§ Data shown

»»

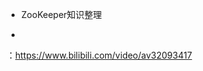 - ZooKeeper知识整理

-    

  [尚硅谷大数据之Zookeeper]: https://www.bilibili.com/video/av32093417

  ：https://www.bilibili.com/video/av32093417 

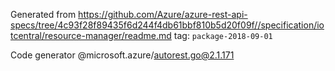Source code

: Generated from https://github.com/Azure/azure-rest-api-specs/tree/4c93f28f89435f6d244f4db61bbf810b5d20f09f//specification/iotcentral/resource-manager/readme.md tag: `package-2018-09-01`

Code generator @microsoft.azure/autorest.go@2.1.171


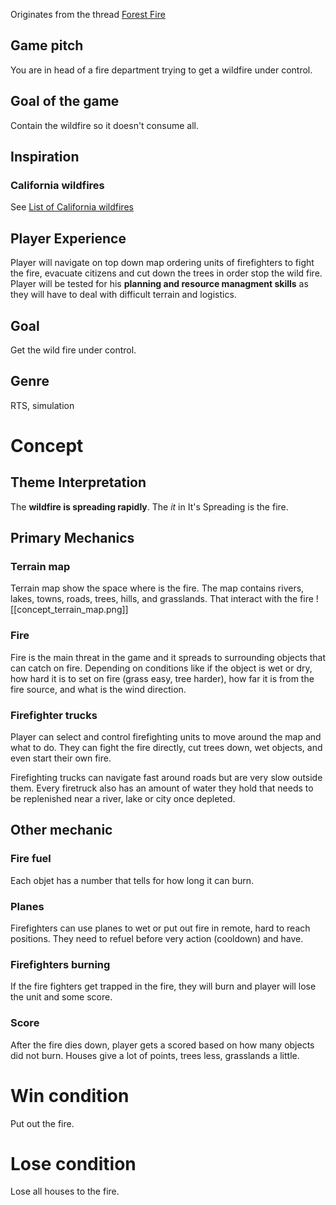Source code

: Originates from the thread [Forest Fire](https://discord.com/channels/1177382853101760634/1195390849010389042)
## Game pitch 

You are in head of a fire department trying to get a wildfire under control. 
## Goal of the game
Contain the wildfire so it doesn't consume all. 
## Inspiration 

### California wildfires

See [List of California wildfires](https://en.wikipedia.org/wiki/List_of_California_wildfires)
## Player Experience

Player will navigate on top down map ordering units of firefighters to fight the fire, evacuate citizens and cut down the trees in order stop the wild fire. Player will be tested for his **planning and resource managment skills** as they will have to deal with difficult terrain and logistics.
## Goal
Get the wild fire under control. 
## Genre
RTS, simulation
# Concept 

## Theme Interpretation
The **wildfire is spreading rapidly**.  The *it* in It's Spreading is the fire.  
## Primary Mechanics
### Terrain map
Terrain map show the space where is the fire. The map contains rivers, lakes, towns, roads, trees, hills, and grasslands. That interact with the fire 
![[concept_terrain_map.png]]
### Fire
Fire is the main threat in the game and it spreads to surrounding objects that can catch on fire. Depending on conditions like if the object is wet or dry, how hard it is to set on fire (grass easy, tree harder), how far it is from the fire source, and what is the wind direction. 
### Firefighter trucks
Player can select and control firefighting units to move around the map and what to do. They can fight the fire directly, cut trees down, wet objects, and even start their own fire. 

Firefighting trucks can navigate fast around roads but are very slow outside them. Every firetruck also has an amount of water they hold that needs to be replenished near a river, lake or city once depleted. 
## Other mechanic

### Fire fuel
Each objet has a number that tells for how long it can burn.
### Planes 
Firefighters can use planes to wet or put out fire in remote, hard to reach positions. They need to refuel before very action (cooldown) and have.
### Firefighters burning
If the fire fighters get trapped in the fire, they will burn and player will lose the unit and some score. 
### Score
After the fire dies down, player gets a scored based on how many objects did not burn. Houses give a lot of points, trees less, grasslands a little. 
# Win condition
Put out the fire.
# Lose condition
Lose all houses to the fire. 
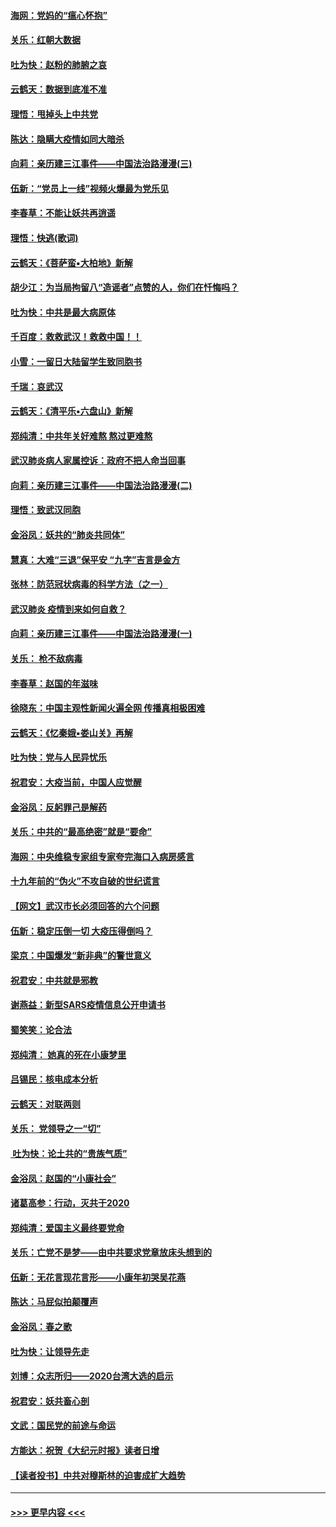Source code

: #### [海网：党妈的“瘟心怀抱”](../pages/nsc993/n11840740.md?t=02041144) 
#### [关乐：红朝大数据](../pages/nsc993/n11840675.md?t=02041144) 
#### [吐为快：赵粉的肺腑之哀](../pages/nsc993/n11840618.md?t=02041144) 
#### [云鹤天：数据到底准不准](../pages/nsc993/n11840325.md?t=02041144) 
#### [理悟：甩掉头上中共党](../pages/nsc993/n11838826.md?t=02041144) 
#### [陈达：隐瞒大疫情如同大暗杀](../pages/nsc993/n11838771.md?t=02041144) 
#### [向莉：亲历建三江事件——中国法治路漫漫(三)](../pages/nsc993/n11831825.md?t=02041144) 
#### [伍新：“党员上一线”视频火爆最为党乐见](../pages/nsc993/n11838200.md?t=02041144) 
#### [李春草：不能让妖共再逍遥](../pages/nsc993/n11838102.md?t=02041144) 
#### [理悟：快逃(歌词)](../pages/nsc993/n11838083.md?t=02041144) 
#### [云鹤天：《菩萨蛮▪大柏地》新解](../pages/nsc993/n11838059.md?t=02041144) 
#### [胡少江：为当局拘留八“造谣者”点赞的人，你们在忏悔吗？](../pages/nsc993/n11836801.md?t=02041144) 
#### [吐为快：中共是最大病原体](../pages/nsc993/n11836748.md?t=02041144) 
#### [千百度：救救武汉！救救中国！！](../pages/nsc993/n11836145.md?t=02041144) 
#### [小雪：一留日大陆留学生致同胞书](../pages/nsc993/n11834624.md?t=02041144) 
#### [千瑞：哀武汉](../pages/nsc993/n11833647.md?t=02041144) 
#### [云鹤天：《清平乐▪六盘山》新解](../pages/nsc993/n11833611.md?t=02041144) 
#### [郑纯清：中共年关好难熬 熬过更难熬](../pages/nsc993/n11833489.md?t=02041144) 
#### [武汉肺炎病人家属控诉：政府不把人命当回事](../pages/nsc993/n11833205.md?t=02041144) 
#### [向莉：亲历建三江事件——中国法治路漫漫(二)](../pages/nsc993/n11829102.md?t=02041144) 
#### [理悟：致武汉同胞](../pages/nsc993/n11831522.md?t=02041144) 
#### [金浴凤：妖共的“肺炎共同体”](../pages/nsc993/n11829448.md?t=02041144) 
#### [慧真：大难“三退”保平安 “九字”吉言是金方](../pages/nsc993/n11829501.md?t=02041144) 
#### [张林：防范冠状病毒的科学方法（之一）](../pages/nsc993/n11828618.md?t=02041144) 
#### [武汉肺炎 疫情到来如何自救？](../pages/nsc993/n11827632.md?t=02041144) 
#### [向莉：亲历建三江事件——中国法治路漫漫(一)](../pages/nsc993/n11827190.md?t=02041144) 
#### [关乐： 枪不敌病毒](../pages/nsc993/n11826746.md?t=02041144) 
#### [李春草：赵国的年滋味](../pages/nsc993/n11826321.md?t=02041144) 
#### [徐晓东：中国主观性新闻火遍全网 传播真相极困难](../pages/nsc993/n11826508.md?t=02041144) 
#### [云鹤天：《忆秦娥▪娄山关》再解](../pages/nsc993/n11824682.md?t=02041144) 
#### [吐为快：党与人民异忧乐](../pages/nsc993/n11824660.md?t=02041144) 
#### [祝君安：大疫当前，中国人应觉醒](../pages/nsc993/n11821946.md?t=02041144) 
#### [金浴凤：反躬罪己是解药](../pages/nsc993/n11820280.md?t=02041144) 
#### [关乐：中共的“最高绝密”就是“要命”](../pages/nsc993/n11816946.md?t=02041144) 
#### [海网：中央维稳专家组专家夸完海口入病房感言](../pages/nsc993/n11815138.md?t=02041144) 
#### [十九年前的“伪火”不攻自破的世纪谎言](../pages/nsc993/n11813238.md?t=02041144) 
#### [【网文】武汉市长必须回答的六个问题](../pages/nsc993/n11813848.md?t=02041144) 
#### [伍新：稳定压倒一切 大疫压得倒吗？](../pages/nsc993/n11812634.md?t=02041144) 
#### [梁京：中国爆发“新非典”的警世意义](../pages/nsc993/n11812554.md?t=02041144) 
#### [祝君安：中共就是邪教](../pages/nsc993/n11812431.md?t=02041144) 
#### [谢燕益：新型SARS疫情信息公开申请书](../pages/nsc993/n11808840.md?t=02041144) 
#### [蜀笑笑：论合法](../pages/nsc993/n11808064.md?t=02041144) 
#### [郑纯清： 她真的死在小康梦里](../pages/nsc993/n11806623.md?t=02041144) 
#### [吕锡民：核电成本分析](../pages/nsc993/n11806284.md?t=02041144) 
#### [云鹤天：对联两则](../pages/nsc993/n11805957.md?t=02041144) 
#### [关乐： 党领导之一“切”](../pages/nsc993/n11804505.md?t=02041144) 
#### [ 吐为快：论土共的“贵族气质”](../pages/nsc993/n11804490.md?t=02041144) 
#### [金浴凤：赵国的“小康社会”](../pages/nsc993/n11804452.md?t=02041144) 
#### [诸葛高参：行动，灭共于2020](../pages/nsc993/n11804120.md?t=02041144) 
#### [郑纯清：爱国主义最终要党命](../pages/nsc993/n11802197.md?t=02041144) 
#### [关乐：亡党不是梦——由中共要求党章放床头想到的](../pages/nsc993/n11802156.md?t=02041144) 
#### [伍新：无花言现花言形——小康年初哭吴花燕](../pages/nsc993/n11800044.md?t=02041144) 
#### [陈达：马屁似拍颠覆声](../pages/nsc993/n11800010.md?t=02041144) 
#### [金浴凤：春之歌](../pages/nsc993/n11797687.md?t=02041144) 
#### [吐为快：让领导先走](../pages/nsc993/n11797512.md?t=02041144) 
#### [刘博：众志所归——2020台湾大选的启示](../pages/nsc993/n11796878.md?t=02041144) 
#### [祝君安：妖共畜心剖](../pages/nsc993/n11794273.md?t=02041144) 
#### [文武：国民党的前途与命运](../pages/nsc993/n11794198.md?t=02041144) 
#### [方能达：祝贺《大纪元时报》读者日增](../pages/nsc993/n11793807.md?t=02041144) 
#### [【读者投书】中共对穆斯林的迫害成扩大趋势](../pages/nsc993/n11791371.md?t=02041144) 

----
#### [ >>> 更早内容 <<< ](../indexes/nsc993-earlier.md)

««

§ Work to be completed
Send back exactly the lines of the listing above starting at the one with "### Terrain map" and ending at the one with "Fire is the", inclusive, and no others.

§ Answer space
### Terrain map
Terrain map show the space where is the fire. The map contains rivers, lakes, towns, roads, trees, hills, and grasslands. That interact with the fire 
![[concept_terrain_map.png]]
### Fire
Fire is the main threat in the game and it spreads to surrounding objects that can catch on fire. Depending on conditions like if the object is wet or dry, how hard it is to set on fire (grass easy, tree harder), how far it is from the fire source, and what is the wind direction. 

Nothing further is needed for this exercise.